**What is needed**. Your task is to gather the lines below that hold the string "Resize".

**Information provided**.
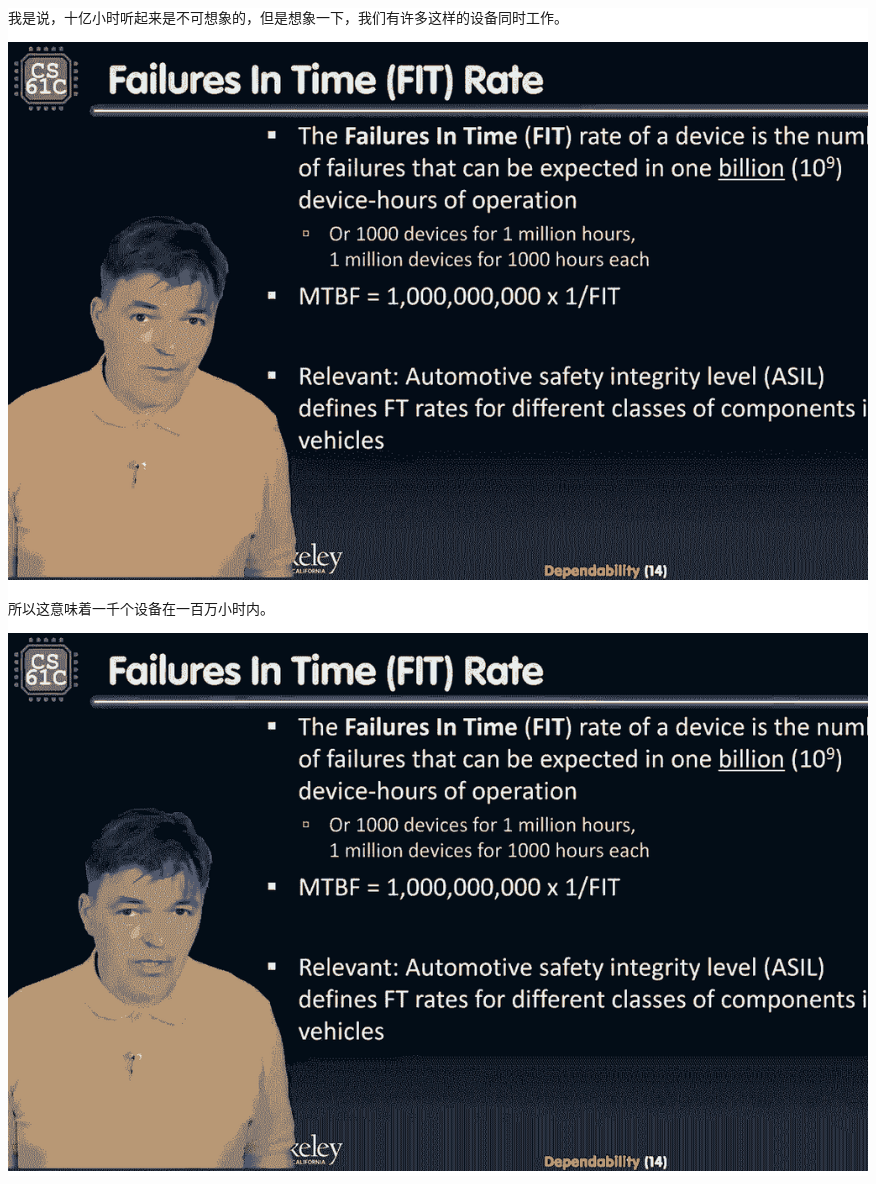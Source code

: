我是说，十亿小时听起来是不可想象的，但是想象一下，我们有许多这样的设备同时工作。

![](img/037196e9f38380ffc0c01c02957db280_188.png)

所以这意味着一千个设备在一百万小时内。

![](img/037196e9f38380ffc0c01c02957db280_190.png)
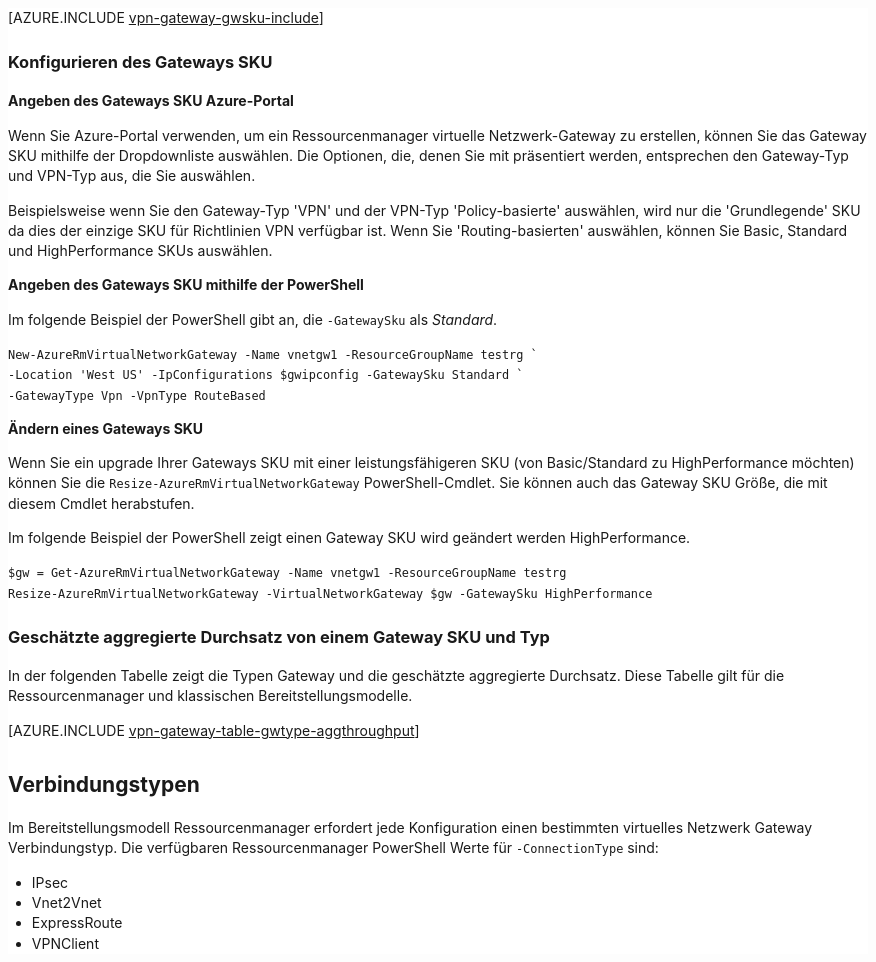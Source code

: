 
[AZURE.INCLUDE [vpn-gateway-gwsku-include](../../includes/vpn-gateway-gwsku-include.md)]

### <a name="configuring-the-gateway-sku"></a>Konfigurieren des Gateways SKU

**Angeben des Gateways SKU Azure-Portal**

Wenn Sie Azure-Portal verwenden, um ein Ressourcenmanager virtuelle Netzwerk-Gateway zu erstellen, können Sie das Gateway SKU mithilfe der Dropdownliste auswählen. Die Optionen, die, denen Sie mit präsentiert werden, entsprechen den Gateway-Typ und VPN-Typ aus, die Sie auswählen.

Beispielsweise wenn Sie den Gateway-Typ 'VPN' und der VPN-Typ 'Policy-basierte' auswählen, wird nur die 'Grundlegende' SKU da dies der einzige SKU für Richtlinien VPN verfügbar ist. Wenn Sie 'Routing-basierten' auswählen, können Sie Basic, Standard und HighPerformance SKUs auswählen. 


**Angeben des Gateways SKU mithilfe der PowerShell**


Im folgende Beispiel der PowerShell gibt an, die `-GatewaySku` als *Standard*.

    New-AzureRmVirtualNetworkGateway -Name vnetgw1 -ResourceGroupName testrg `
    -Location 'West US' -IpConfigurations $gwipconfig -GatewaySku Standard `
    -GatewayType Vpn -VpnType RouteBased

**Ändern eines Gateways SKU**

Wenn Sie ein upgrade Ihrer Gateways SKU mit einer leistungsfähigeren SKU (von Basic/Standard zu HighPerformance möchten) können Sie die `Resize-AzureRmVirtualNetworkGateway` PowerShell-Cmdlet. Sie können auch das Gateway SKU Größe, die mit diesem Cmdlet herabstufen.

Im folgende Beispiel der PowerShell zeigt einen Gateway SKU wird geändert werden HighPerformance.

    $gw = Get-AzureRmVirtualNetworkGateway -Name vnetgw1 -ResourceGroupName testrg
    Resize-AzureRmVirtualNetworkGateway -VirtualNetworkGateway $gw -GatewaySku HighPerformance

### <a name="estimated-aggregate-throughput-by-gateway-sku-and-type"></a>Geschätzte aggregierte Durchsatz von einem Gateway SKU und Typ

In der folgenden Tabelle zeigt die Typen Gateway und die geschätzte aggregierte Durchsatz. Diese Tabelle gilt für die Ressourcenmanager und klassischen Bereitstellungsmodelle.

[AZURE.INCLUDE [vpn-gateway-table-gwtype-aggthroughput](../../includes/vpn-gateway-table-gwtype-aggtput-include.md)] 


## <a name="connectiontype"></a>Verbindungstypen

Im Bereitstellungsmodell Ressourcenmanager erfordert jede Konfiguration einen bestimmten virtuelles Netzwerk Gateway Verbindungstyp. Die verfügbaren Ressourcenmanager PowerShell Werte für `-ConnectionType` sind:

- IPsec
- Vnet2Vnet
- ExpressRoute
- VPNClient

**Task answer**.
Wenn Sie ein upgrade Ihrer Gateways SKU mit einer leistungsfähigeren SKU (von Basic/Standard zu HighPerformance möchten) können Sie die `Resize-AzureRmVirtualNetworkGateway` PowerShell-Cmdlet. Sie können auch das Gateway SKU Größe, die mit diesem Cmdlet herabstufen.
    Resize-AzureRmVirtualNetworkGateway -VirtualNetworkGateway $gw -GatewaySku HighPerformance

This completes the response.